▶ Exercise prompt: In the material below, find each line that contains the word "ACTED" and copy it.

▶ Stored data:
+===+

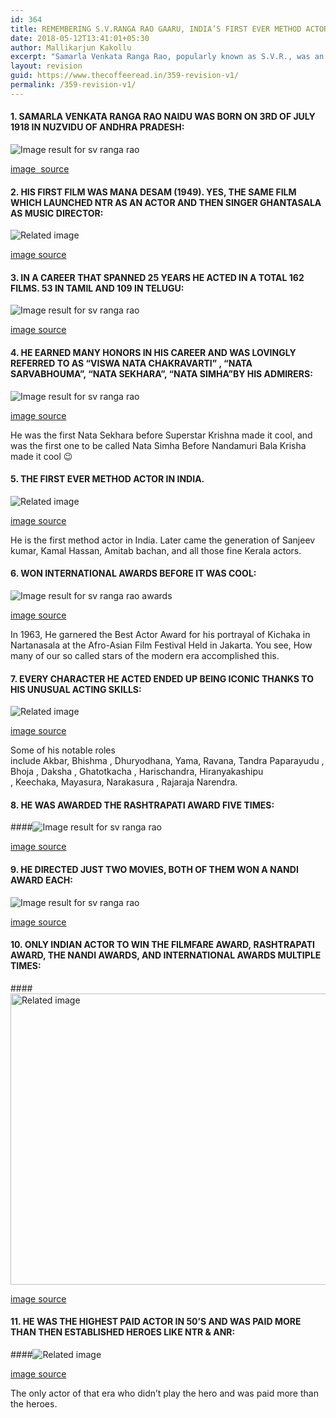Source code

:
 ```yaml
---
id: 364
title: REMEMBERING S.V.RANGA RAO GAARU, INDIA’S FIRST EVER METHOD ACTOR
date: 2018-05-12T13:41:01+05:30
author: Mallikarjun Kakollu
excerpt: "Samarla Venkata Ranga Rao, popularly known as S.V.R., was an Indian film actor, director and producer known for his works in Telugu cinema and Tamil cinema. India's first ever method actor."
layout: revision
guid: https://www.thecoffeeread.in/359-revision-v1/
permalink: /359-revision-v1/
---
```

#### 1. SAMARLA VENKATA RANGA RAO NAIDU WAS BORN ON 3RD OF JULY 1918 IN NUZVIDU OF ANDHRA PRADESH:

![Image result for sv ranga rao](https://upload.wikimedia.org/wikipedia/commons/3/33/SV_Ranga_Rao_%28SVR%29%2C_Tummalapalli_Kshetrayya_Kalakshetram_Vijayawada.JPG) 

[image  source](https://www.google.co.in/search?q=sv+ranga+rao&tbm=isch&source=lnt&tbs=isz:lt,islt:xga&sa=X&ved=0ahUKEwjfut6j1__aAhWIvo8KHWiaCZ8QpwUIHw&biw=1350&bih=610&dpr=1#imgrc=aqxA8i5pzyjKHM:)

#### 2. HIS FIRST FILM WAS MANA DESAM (1949). YES, THE SAME FILM WHICH LAUNCHED NTR AS AN ACTOR AND THEN SINGER GHANTASALA AS MUSIC DIRECTOR:

![Related image](https://i.ytimg.com/vi/ilyE8jAgjSc/maxresdefault.jpg) 

[image source](https://www.google.co.in/search?biw=1350&bih=610&tbs=isz%3Alt%2Cislt%3Axga&tbm=isch&sa=1&ei=apz2WrepF4eFvQSlvJSACA&q=sv+ranga+rao&oq=sv+ranga+rao&gs_l=img.3...29226.29226.0.29460.1.1.0.0.0.0.0.0..0.0....0...1c.1.64.img..1.0.0....0.ZGDOJ5p_Aq4#imgdii=T-GWEg6o6i08dM:&imgrc=9tzPi_wlATXFRM:)

#### 3. IN A CAREER THAT SPANNED 25 YEARS HE ACTED IN A TOTAL 162 FILMS. 53 IN TAMIL AND 109 IN TELUGU:

![Image result for sv ranga rao](https://i.ytimg.com/vi/Oksj42lLO24/maxresdefault.jpg) 

[image source](https://www.google.co.in/search?biw=1350&bih=610&tbs=isz%3Alt%2Cislt%3Axga&tbm=isch&sa=1&ei=apz2WrepF4eFvQSlvJSACA&q=sv+ranga+rao&oq=sv+ranga+rao&gs_l=img.3...29226.29226.0.29460.1.1.0.0.0.0.0.0..0.0....0...1c.1.64.img..1.0.0....0.ZGDOJ5p_Aq4#imgrc=jApDCpdRduYvtM:)

#### 4. HE EARNED MANY HONORS IN HIS CAREER AND WAS LOVINGLY REFERRED TO AS “VISWA NATA CHAKRAVARTI” , “NATA SARVABHOUMA”, “NATA SEKHARA”, “NATA SIMHA”BY HIS ADMIRERS:

![Image result for sv ranga rao](https://s1-ssl.dmcdn.net/CWrEk/x1080-Pe0.jpg) 

[image source](https://www.google.co.in/search?biw=1350&bih=610&tbs=isz%3Alt%2Cislt%3Axga&tbm=isch&sa=1&ei=apz2WrepF4eFvQSlvJSACA&q=sv+ranga+rao&oq=sv+ranga+rao&gs_l=img.3...29226.29226.0.29460.1.1.0.0.0.0.0.0..0.0....0...1c.1.64.img..1.0.0....0.ZGDOJ5p_Aq4#imgrc=vdbavGRya0BpWM:)

He was the first Nata Sekhara before Superstar Krishna made it cool, and was the first one to be called Nata Simha Before Nandamuri Bala Krisha made it cool 😉

#### 5. THE FIRST EVER METHOD ACTOR IN INDIA.

![Related image](https://i.ytimg.com/vi/x5lJ1YG4YCU/maxresdefault.jpg) 

[image source](https://www.google.co.in/search?q=sv+ranga+rao&tbs=rimg:Cfbcz4v8JQE1IjjwTmVbUztB9u9u9g_14cJ92qhJPsB2JAexP4ZYSDqjqLVAcYGjX1_16AiQWPIv_1OZV4DXy8m1tw89CoSCfBOZVtTO0H2ERECo7Q8wsRAKhIJ7272D_1hwn3YRvTL51FMbpoEqEgmqEk-wHYkB7BHUNb_1_1IG9WDCoSCU_1hlhIOqOotEeRGa6YJXZcEKhIJUBxgaNfX_1oARzRO_1hMogTK8qEgmJBY8i_185lXhGVsIifdy4TuyoSCQNfLybW3Dz0EQ2QPe7UcVOh,isz:lt,islt:xga&tbm=isch&source=lnt&sa=X&ved=0ahUKEwi96Jy_2v_aAhUHq48KHbNeCmEQpwUIHw&biw=1350&bih=561&dpr=1#imgdii=skBtvxxEblys5M:&imgrc=VohnU8JskFRi4M:)

He is the first method actor in India. Later came the generation of Sanjeev kumar, Kamal Hassan, Amitab bachan, and all those fine Kerala actors.

#### 6. WON INTERNATIONAL AWARDS BEFORE IT WAS COOL:

![Image result for sv ranga rao awards](https://pbs.twimg.com/media/DckG9NzVMAAwWYG.jpg) 

[image source](https://www.google.co.in/search?biw=1350&bih=610&tbs=isz%3Alt%2Cislt%3Axga&tbm=isch&sa=1&ei=iZz2WsmCGIvhvASvq5eQBA&q=sv+ranga+rao+awards&oq=sv+ranga+rao+awards&gs_l=img.3..0i24k1.318472.319864.0.320832.7.4.0.3.3.0.259.481.2-2.2.0....0...1c.1.64.img..2.5.502...0j35i39k1j0i67k1.0.pPhaEevwntk#imgrc=-aBohTUYGkm_dM:)

In 1963, He garnered the Best Actor Award for his portrayal of Kichaka in Nartanasala at the Afro-Asian Film Festival Held in Jakarta. You see, How many of our so called stars of the modern era accomplished this.

#### 7. EVERY CHARACTER HE ACTED ENDED UP BEING ICONIC THANKS TO HIS UNUSUAL ACTING SKILLS:

![Related image](http://www.teluguone.com/tmdbuserfiles/SVR(1).jpg) 

[image source](https://www.google.co.in/search?biw=1350&bih=610&tbs=isz%3Alt%2Cislt%3Axga&tbm=isch&sa=1&ei=iZz2WsmCGIvhvASvq5eQBA&q=sv+ranga+rao+awards&oq=sv+ranga+rao+awards&gs_l=img.3..0i24k1.318472.319864.0.320832.7.4.0.3.3.0.259.481.2-2.2.0....0...1c.1.64.img..2.5.502...0j35i39k1j0i67k1.0.pPhaEevwntk#imgdii=ujw7JVF7xbMU0M:&imgrc=-aBohTUYGkm_dM:)

Some of his notable roles include Akbar, Bhishma , Dhuryodhana, Yama, Ravana, Tandra Paparayudu , Bhoja , Daksha , Ghatotkacha , Harischandra, Hiranyakashipu , Keechaka, Mayasura, Narakasura , Rajaraja Narendra.

#### 8. HE WAS AWARDED THE RASHTRAPATI AWARD FIVE TIMES:

####![Image result for sv ranga rao](https://i.ytimg.com/vi/k5A46ZL7KCA/maxresdefault.jpg) 

[image source](https://www.google.co.in/search?biw=1350&bih=610&tbs=isz%3Alt%2Cislt%3Axga&tbm=isch&sa=1&ei=3J32WpHUHYvsvgTD7ozoCg&q=sv+ranga+rao+&oq=sv+ranga+rao+&gs_l=img.3..35i39k1l2j0i67k1j0l2j0i67k1l2j0l3.305552.305552.0.305844.1.1.0.0.0.0.273.273.2-1.1.0....0...1c.1.64.img..0.1.271....0.7Uyd6i0PfrE#imgrc=9tzPi_wlATXFRM:)

#### 9. HE DIRECTED JUST TWO MOVIES, BOTH OF THEM WON A NANDI AWARD EACH:

![Image result for sv ranga rao](https://s3.ap-southeast-1.amazonaws.com/images.deccanchronicle.com/3642b7e406cc8afa0d7c2236ec5f094b2f5a7899-tc-img-preview.jpg) 

[image source](https://www.google.co.in/search?q=sv+ranga+rao&tbm=isch&tbs=rimg:Cfbcz4v8JQE1IjjwTmVbUztB9u9u9g_14cJ92qhJPsB2JAexP4ZYSDqjqLVAcYGjX1_16AiQWPIv_1OZV4DXy8m1tw89CoSCfBOZVtTO0H2ERECo7Q8wsRAKhIJ7272D_1hwn3YRvTL51FMbpoEqEgmqEk-wHYkB7BHUNb_1_1IG9WDCoSCU_1hlhIOqOotEeRGa6YJXZcEKhIJUBxgaNfX_1oARzRO_1hMogTK8qEgmJBY8i_185lXhGVsIifdy4TuyoSCQNfLybW3Dz0EQ2QPe7UcVOh&tbo=u&sa=X&ved=2ahUKEwiu-eOo2v_aAhWLqo8KHQWoDs4Q9C96BAgBEBs&biw=1350&bih=610&dpr=1#imgrc=zCrEeSrYPkUdzM:)

#### 10. ONLY INDIAN ACTOR TO WIN THE FILMFARE AWARD, RASHTRAPATI AWARD, THE NANDI AWARDS, AND INTERNATIONAL AWARDS MULTIPLE TIMES:

####<img class="" src="http://www.teluguwishesh.com/media/k2/items/src/5b384206376f3c0065194baacac383ac.jpg" alt="Related image" width="699" height="466" /> 

[image source](https://www.google.co.in/search?q=sv+ranga+rao&tbm=isch&tbs=rimg:Cfbcz4v8JQE1IjjwTmVbUztB9u9u9g_14cJ92qhJPsB2JAexP4ZYSDqjqLVAcYGjX1_16AiQWPIv_1OZV4DXy8m1tw89CoSCfBOZVtTO0H2ERECo7Q8wsRAKhIJ7272D_1hwn3YRvTL51FMbpoEqEgmqEk-wHYkB7BHUNb_1_1IG9WDCoSCU_1hlhIOqOotEeRGa6YJXZcEKhIJUBxgaNfX_1oARzRO_1hMogTK8qEgmJBY8i_185lXhGVsIifdy4TuyoSCQNfLybW3Dz0EQ2QPe7UcVOh&tbo=u&sa=X&ved=2ahUKEwiu-eOo2v_aAhWLqo8KHQWoDs4Q9C96BAgBEBs&biw=1350&bih=610&dpr=1#imgrc=GsHDvLpJj9Pt5M:https://www.google.co.in/search?q=sv+ranga+rao&tbm=isch&tbs=rimg:Cfbcz4v8JQE1IjjwTmVbUztB9u9u9g_14cJ92qhJPsB2JAexP4ZYSDqjqLVAcYGjX1_16AiQWPIv_1OZV4DXy8m1tw89CoSCfBOZVtTO0H2ERECo7Q8wsRAKhIJ7272D_1hwn3YRvTL51FMbpoEqEgmqEk-wHYkB7BHUNb_1_1IG9WDCoSCU_1hlhIOqOotEeRGa6YJXZcEKhIJUBxgaNfX_1oARzRO_1hMogTK8qEgmJBY8i_185lXhGVsIifdy4TuyoSCQNfLybW3Dz0EQ2QPe7UcVOh&tbo=u&sa=X&ved=2ahUKEwiu-eOo2v_aAhWLqo8KHQWoDs4Q9C96BAgBEBs&biw=1350&bih=610&dpr=1#imgrc=GsHDvLpJj9Pt5M:)

#### 11. HE WAS THE HIGHEST PAID ACTOR IN 50’S AND WAS PAID MORE THAN THEN ESTABLISHED HEROES LIKE NTR & ANR:

####![Related image](http://4.bp.blogspot.com/-7KE8ufB9TGU/TlCUkXk3uXI/AAAAAAAAEXg/02-uXsn19Z4/s1600/patala-bhairavi2.png) 

[image source](https://www.google.co.in/search?q=sv+ranga+rao&tbm=isch&tbs=rimg:Cfbcz4v8JQE1IjjwTmVbUztB9u9u9g_14cJ92qhJPsB2JAexP4ZYSDqjqLVAcYGjX1_16AiQWPIv_1OZV4DXy8m1tw89CoSCfBOZVtTO0H2ERECo7Q8wsRAKhIJ7272D_1hwn3YRvTL51FMbpoEqEgmqEk-wHYkB7BHUNb_1_1IG9WDCoSCU_1hlhIOqOotEeRGa6YJXZcEKhIJUBxgaNfX_1oARzRO_1hMogTK8qEgmJBY8i_185lXhGVsIifdy4TuyoSCQNfLybW3Dz0EQ2QPe7UcVOh&tbo=u&sa=X&ved=2ahUKEwiu-eOo2v_aAhWLqo8KHQWoDs4Q9C96BAgBEBs&biw=1350&bih=610&dpr=1#imgdii=p0BhgE5dEmGb_M:&imgrc=uLMx_Vls8ZEgsM:)

The only actor of that era who didn’t play the hero and was paid more than the heroes.

&nbsp;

+===+

▶ Solved problem:
#### 3. IN A CAREER THAT SPANNED 25 YEARS HE ACTED IN A TOTAL 162 FILMS. 53 IN TAMIL AND 109 IN TELUGU:
#### 7. EVERY CHARACTER HE ACTED ENDED UP BEING ICONIC THANKS TO HIS UNUSUAL ACTING SKILLS:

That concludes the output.